The People of Aikido Kenkyukai: Won (David) ChoiFeb 28, 2017
“Aikido’s like a puzzle I’m trying to figure out. I find it fascinating. I forget about everything else on my mind for the duration of the class. Add the fact that it’s a great work out, by the end of class I feel pretty relaxed and refreshed, mentally and physically.”
- David Choi, 32
- Administrative assistant / Freelance Translator
- AKI Los Angeles
David has been training for about half a year now. He started Aikido with Suzuki Sensei at AKI Los Angeles.
He wanted to find something mentally and physically stimulating so he got on Google and found the AKI USA web site. On his first visit, David was very nervous, but soon felt at ease by Suzuki Sensei’s attention to each individual student.
“I was extremely nervous. I’m an introvert and I hadn’t been in a dojo in ages, so I had no idea what to expect in this new, unfamiliar environment. But in terms of the teaching atmosphere, it was calm and welcoming, and I noticed Suzuki sensei try to accommodate to each person’s specific needs, which I appreciated.”

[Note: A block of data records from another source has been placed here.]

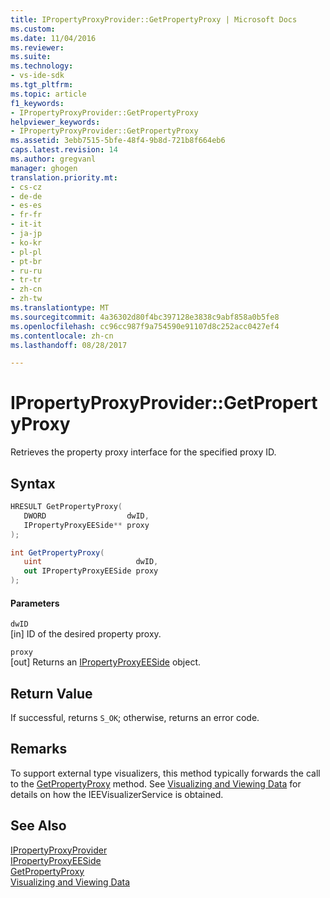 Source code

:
 ```yaml
---
title: IPropertyProxyProvider::GetPropertyProxy | Microsoft Docs
ms.custom: 
ms.date: 11/04/2016
ms.reviewer: 
ms.suite: 
ms.technology:
- vs-ide-sdk
ms.tgt_pltfrm: 
ms.topic: article
f1_keywords:
- IPropertyProxyProvider::GetPropertyProxy
helpviewer_keywords:
- IPropertyProxyProvider::GetPropertyProxy
ms.assetid: 3ebb7515-5bfe-48f4-9b8d-721b8f664eb6
caps.latest.revision: 14
ms.author: gregvanl
manager: ghogen
translation.priority.mt:
- cs-cz
- de-de
- es-es
- fr-fr
- it-it
- ja-jp
- ko-kr
- pl-pl
- pt-br
- ru-ru
- tr-tr
- zh-cn
- zh-tw
ms.translationtype: MT
ms.sourcegitcommit: 4a36302d80f4bc397128e3838c9abf858a0b5fe8
ms.openlocfilehash: cc96cc987f9a754590e91107d8c252acc0427ef4
ms.contentlocale: zh-cn
ms.lasthandoff: 08/28/2017

---
```

# <a name="ipropertyproxyprovidergetpropertyproxy"></a>IPropertyProxyProvider::GetPropertyProxy
Retrieves the property proxy interface for the specified proxy ID.  
  
## <a name="syntax"></a>Syntax  
  
```cpp  
HRESULT GetPropertyProxy(  
   DWORD                  dwID,  
   IPropertyProxyEESide** proxy  
);  
```  
  
```csharp  
int GetPropertyProxy(  
   uint                     dwID,  
   out IPropertyProxyEESide proxy  
);  
```  
  
#### <a name="parameters"></a>Parameters  
 `dwID`  
 [in] ID of the desired property proxy.  
  
 `proxy`  
 [out] Returns an [IPropertyProxyEESide](../../../extensibility/debugger/reference/ipropertyproxyeeside.md) object.  
  
## <a name="return-value"></a>Return Value  
 If successful, returns `S_OK`; otherwise, returns an error code.  
  
## <a name="remarks"></a>Remarks  
 To support external type visualizers, this method typically forwards the call to the [GetPropertyProxy](../../../extensibility/debugger/reference/ieevisualizerservice-getpropertyproxy.md) method. See [Visualizing and Viewing Data](../../../extensibility/debugger/visualizing-and-viewing-data.md) for details on how the IEEVisualizerService is obtained.  
  
## <a name="see-also"></a>See Also  
 [IPropertyProxyProvider](../../../extensibility/debugger/reference/ipropertyproxyprovider.md)   
 [IPropertyProxyEESide](../../../extensibility/debugger/reference/ipropertyproxyeeside.md)   
 [GetPropertyProxy](../../../extensibility/debugger/reference/ieevisualizerservice-getpropertyproxy.md)   
 [Visualizing and Viewing Data](../../../extensibility/debugger/visualizing-and-viewing-data.md)
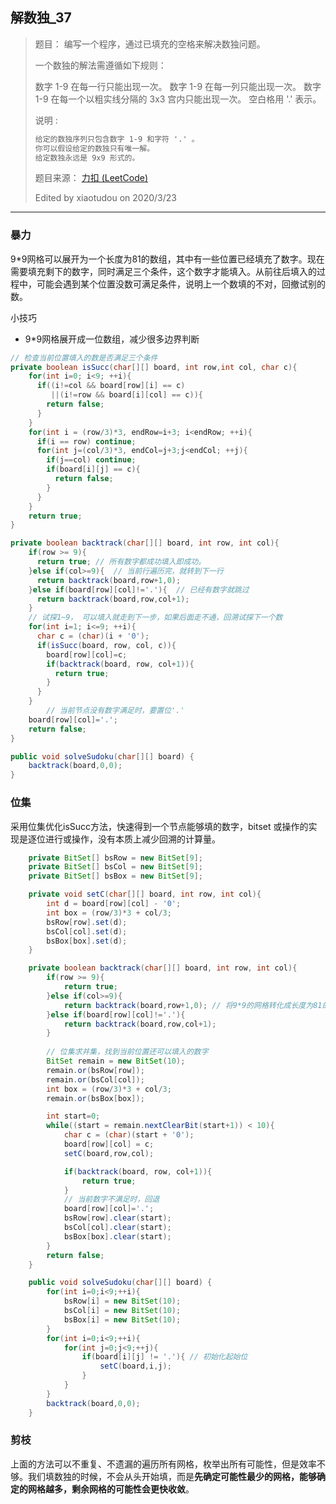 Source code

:## 解数独_37

> 题目：
> 编写一个程序，通过已填充的空格来解决数独问题。
>
> 一个数独的解法需遵循如下规则：
>
> 数字 1-9 在每一行只能出现一次。
> 数字 1-9 在每一列只能出现一次。
> 数字 1-9 在每一个以粗实线分隔的 3x3 宫内只能出现一次。
> 空白格用 '.' 表示。
>
> 说明 :
>
> ```txt
> 给定的数独序列只包含数字 1-9 和字符 '.' 。
> 你可以假设给定的数独只有唯一解。
> 给定数独永远是 9x9 形式的。
> ```
>
> 题目来源： [力扣 (LeetCode)](https://leetcode-cn.com/problems/sudoku-solver)
>
> Edited by xiaotudou on 2020/3/23

----

### 暴力

9*9网格可以展开为一个长度为81的数组，其中有一些位置已经填充了数字。现在需要填充剩下的数字，同时满足三个条件，这个数字才能填入。从前往后填入的过程中，可能会遇到某个位置没数可满足条件，说明上一个数填的不对，回撤试别的数。

小技巧

- 9*9网格展开成一位数组，减少很多边界判断

```java
// 检查当前位置填入的数是否满足三个条件
private boolean isSucc(char[][] board, int row,int col, char c){
    for(int i=0; i<9; ++i){
      if((i!=col && board[row][i] == c)
         ||(i!=row && board[i][col] == c)){
        return false;
      }
    }
    for(int i = (row/3)*3, endRow=i+3; i<endRow; ++i){
      if(i == row) continue;
      for(int j=(col/3)*3, endCol=j+3;j<endCol; ++j){
        if(j==col) continue;
        if(board[i][j] == c){
          return false;
        }
      }
    }
    return true;
}

private boolean backtrack(char[][] board, int row, int col){
    if(row >= 9){
      return true; // 所有数字都成功填入即成功。
    }else if(col>=9){  // 当前行遍历完，就转到下一行
      return backtrack(board,row+1,0);  
    }else if(board[row][col]!='.'){  // 已经有数字就跳过
      return backtrack(board,row,col+1); 
    }
	// 试探1~9， 可以填入就走到下一步，如果后面走不通，回溯试探下一个数
    for(int i=1; i<=9; ++i){
      char c = (char)(i + '0');
      if(isSucc(board, row, col, c)){
        board[row][col]=c;
        if(backtrack(board, row, col+1)){
          return true;
        }
      }
    }
		// 当前节点没有数字满足时，要置位'.'
    board[row][col]='.'; 
    return false;
}

public void solveSudoku(char[][] board) {
  	backtrack(board,0,0);
}
```

### 位集

采用位集优化isSucc方法，快速得到一个节点能够填的数字，bitset 或操作的实现是逐位进行或操作，没有本质上减少回溯的计算量。

```java
    private BitSet[] bsRow = new BitSet[9];
    private BitSet[] bsCol = new BitSet[9];
    private BitSet[] bsBox = new BitSet[9];

    private void setC(char[][] board, int row, int col){
        int d = board[row][col] - '0';
        int box = (row/3)*3 + col/3;
        bsRow[row].set(d);
        bsCol[col].set(d);
        bsBox[box].set(d);
    }

    private boolean backtrack(char[][] board, int row, int col){
        if(row >= 9){
            return true;
        }else if(col>=9){
            return backtrack(board,row+1,0); // 将9*9的网格转化成长度为81的数组处理
        }else if(board[row][col]!='.'){
            return backtrack(board,row,col+1);
        }
        
        // 位集求并集，找到当前位置还可以填入的数字
        BitSet remain = new BitSet(10);
        remain.or(bsRow[row]);
        remain.or(bsCol[col]);
        int box = (row/3)*3 + col/3;
        remain.or(bsBox[box]); 

        int start=0;
        while((start = remain.nextClearBit(start+1)) < 10){
            char c = (char)(start + '0');
            board[row][col] = c;
            setC(board,row,col);

            if(backtrack(board, row, col+1)){
                return true;
            }
            // 当前数字不满足时，回退
            board[row][col]='.'; 
            bsRow[row].clear(start);
            bsCol[col].clear(start);
            bsBox[box].clear(start);
        }
        return false;
    }

    public void solveSudoku(char[][] board) {
        for(int i=0;i<9;++i){
            bsRow[i] = new BitSet(10);
            bsCol[i] = new BitSet(10);
            bsBox[i] = new BitSet(10);
        }
        for(int i=0;i<9;++i){
            for(int j=0;j<9;++j){
                if(board[i][j] != '.'){ // 初始化起始位
                    setC(board,i,j);
                }
            }
        }
        backtrack(board,0,0);
    }
```

### 剪枝

上面的方法可以不重复、不遗漏的遍历所有网格，枚举出所有可能性，但是效率不够。我们填数独的时候，不会从头开始填，而是**先确定可能性最少的网格，能够确定的网格越多，剩余网格的可能性会更快收敛**。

Now, when asked why he continues his Aikido training, his response is, “I feel a desire to continue training because aikido’s like a puzzle I’m trying to figure out. It’s really different from other martial arts I’ve tried where you basically try to force your opponent into submission. A lot of aspects of aikido seem counter intuitive to me, and I find it fascinating. It’s hard for me to go to class as often as I’d like to, but when I do get on the mat, because of the focus and concentration it requires to try to understand the material in class, I forget about everything else on my mind for the duration of the class. Add the fact that it’s a great work out, by the end of class I feel pretty relaxed and refreshed, mentally and physically.”
When David isn’t training, he’s either working, relaxing at home or at his local bar, or playing with his cats.
Those who wish to train with David will find him at the Los Angeles dojo most Thursdays and Saturdays.